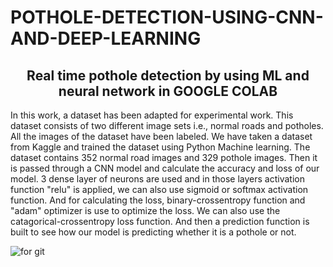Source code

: # POTHOLE-DETECTION-USING-CNN-AND-DEEP-LEARNING

<h2 align="center">Real time pothole detection by using ML and neural network in GOOGLE COLAB</h2>

In this work, a dataset has been adapted for experimental work. This dataset consists of two different image sets i.e., normal roads and potholes. All the images of the dataset have been labeled. We have taken a dataset from Kaggle and trained the dataset using Python Machine learning. The dataset contains 352 normal road images and
329 pothole images. Then it is passed through a CNN model and calculate the accuracy and loss of our model. 3 dense layer of neurons are used and in those layers activation function "relu" is applied, we can also use sigmoid or softmax activation function. And for calculating the loss, binary-crossentropy function  and "adam" optimizer is use to optimize the loss. We can also use the catagorical-crossentropy loss function. And then a prediction  function is built to see how our model is predicting whether it is a pothole or not.

![for git](https://user-images.githubusercontent.com/123149345/215355680-fd64766a-74f4-45f6-866b-49bb4728a099.jpg)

____

After dropping the pictures, reproduce exactly the lines from the first line of the entries through the line containing "in GOOGLE COLAB</h2>", both included.

Source code

: # POTHOLE-DETECTION-USING-CNN-AND-DEEP-LEARNING

<h2 align="center">Real time pothole detection by using ML and neural network in GOOGLE COLAB</h2>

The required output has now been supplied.